- **TASK REQUIREMENTS**: Each line from the start of the records through the line containing "- Import the" is to be transcribed exactly, and no other line is to be included.

- **SOURCE DATA**:
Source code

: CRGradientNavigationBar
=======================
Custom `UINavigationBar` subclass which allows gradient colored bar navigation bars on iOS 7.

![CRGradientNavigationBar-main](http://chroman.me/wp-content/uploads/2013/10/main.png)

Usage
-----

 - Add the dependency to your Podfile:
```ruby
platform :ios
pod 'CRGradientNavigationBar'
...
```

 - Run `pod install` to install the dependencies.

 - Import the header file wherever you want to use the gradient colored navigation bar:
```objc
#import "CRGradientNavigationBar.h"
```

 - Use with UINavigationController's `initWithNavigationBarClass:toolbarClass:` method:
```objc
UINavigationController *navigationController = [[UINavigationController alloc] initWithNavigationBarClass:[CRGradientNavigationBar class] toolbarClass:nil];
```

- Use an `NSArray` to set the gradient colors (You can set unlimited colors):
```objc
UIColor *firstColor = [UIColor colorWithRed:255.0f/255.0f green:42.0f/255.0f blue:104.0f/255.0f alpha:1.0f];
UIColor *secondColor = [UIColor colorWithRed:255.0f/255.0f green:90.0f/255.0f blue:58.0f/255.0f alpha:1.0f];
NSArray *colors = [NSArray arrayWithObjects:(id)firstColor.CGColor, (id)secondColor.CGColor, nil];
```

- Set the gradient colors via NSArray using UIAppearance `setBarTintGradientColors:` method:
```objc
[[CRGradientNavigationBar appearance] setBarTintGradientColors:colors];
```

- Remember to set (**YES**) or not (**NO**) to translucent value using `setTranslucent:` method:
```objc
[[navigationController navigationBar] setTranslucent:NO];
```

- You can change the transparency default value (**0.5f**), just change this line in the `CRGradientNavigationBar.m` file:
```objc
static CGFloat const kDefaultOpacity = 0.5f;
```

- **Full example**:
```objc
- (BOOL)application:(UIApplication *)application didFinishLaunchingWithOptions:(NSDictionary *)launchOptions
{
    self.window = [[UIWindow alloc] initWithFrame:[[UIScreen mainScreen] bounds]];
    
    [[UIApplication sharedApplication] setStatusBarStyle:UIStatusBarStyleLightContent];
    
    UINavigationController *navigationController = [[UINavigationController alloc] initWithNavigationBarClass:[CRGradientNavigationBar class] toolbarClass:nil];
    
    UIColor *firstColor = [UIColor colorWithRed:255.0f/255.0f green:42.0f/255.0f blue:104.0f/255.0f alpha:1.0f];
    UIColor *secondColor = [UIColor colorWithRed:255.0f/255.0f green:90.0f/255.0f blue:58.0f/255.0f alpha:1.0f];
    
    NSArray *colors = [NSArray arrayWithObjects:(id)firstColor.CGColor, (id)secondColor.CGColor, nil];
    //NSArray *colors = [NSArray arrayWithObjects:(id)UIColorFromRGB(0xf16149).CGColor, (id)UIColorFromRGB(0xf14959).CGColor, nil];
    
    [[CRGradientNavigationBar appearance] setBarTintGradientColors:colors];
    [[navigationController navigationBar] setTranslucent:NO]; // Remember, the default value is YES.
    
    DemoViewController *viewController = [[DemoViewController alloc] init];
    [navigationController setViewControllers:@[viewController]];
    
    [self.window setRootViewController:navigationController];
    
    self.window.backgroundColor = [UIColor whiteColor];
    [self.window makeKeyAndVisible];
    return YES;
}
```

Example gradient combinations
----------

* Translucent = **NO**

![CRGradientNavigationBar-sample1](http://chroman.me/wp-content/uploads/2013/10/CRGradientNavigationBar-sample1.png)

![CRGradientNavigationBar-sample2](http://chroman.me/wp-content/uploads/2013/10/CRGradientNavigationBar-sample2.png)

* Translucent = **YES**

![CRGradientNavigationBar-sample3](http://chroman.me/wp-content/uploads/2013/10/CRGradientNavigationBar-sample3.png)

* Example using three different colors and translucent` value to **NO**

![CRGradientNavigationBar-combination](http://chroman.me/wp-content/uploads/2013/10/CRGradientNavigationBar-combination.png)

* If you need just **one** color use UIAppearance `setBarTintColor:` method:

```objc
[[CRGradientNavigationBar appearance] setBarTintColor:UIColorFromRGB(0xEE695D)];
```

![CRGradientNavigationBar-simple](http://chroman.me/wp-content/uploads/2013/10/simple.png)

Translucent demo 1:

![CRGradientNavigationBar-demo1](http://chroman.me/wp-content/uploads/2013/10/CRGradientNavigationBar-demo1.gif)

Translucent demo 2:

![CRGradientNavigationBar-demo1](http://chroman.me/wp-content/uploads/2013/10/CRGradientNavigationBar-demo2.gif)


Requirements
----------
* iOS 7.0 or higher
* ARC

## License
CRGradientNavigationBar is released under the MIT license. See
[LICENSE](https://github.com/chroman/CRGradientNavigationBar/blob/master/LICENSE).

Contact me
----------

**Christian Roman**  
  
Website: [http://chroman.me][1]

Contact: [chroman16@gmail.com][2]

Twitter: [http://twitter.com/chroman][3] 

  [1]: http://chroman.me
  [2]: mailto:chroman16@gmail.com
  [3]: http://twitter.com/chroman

- **RESPONSE TO THE TASK**:
Source code

: CRGradientNavigationBar
=======================
Custom `UINavigationBar` subclass which allows gradient colored bar navigation bars on iOS 7.

![CRGradientNavigationBar-main](http://chroman.me/wp-content/uploads/2013/10/main.png)

Usage
-----

 - Add the dependency to your Podfile:
```ruby
platform :ios
pod 'CRGradientNavigationBar'
...
```

 - Run `pod install` to install the dependencies.

 - Import the header file wherever you want to use the gradient colored navigation bar:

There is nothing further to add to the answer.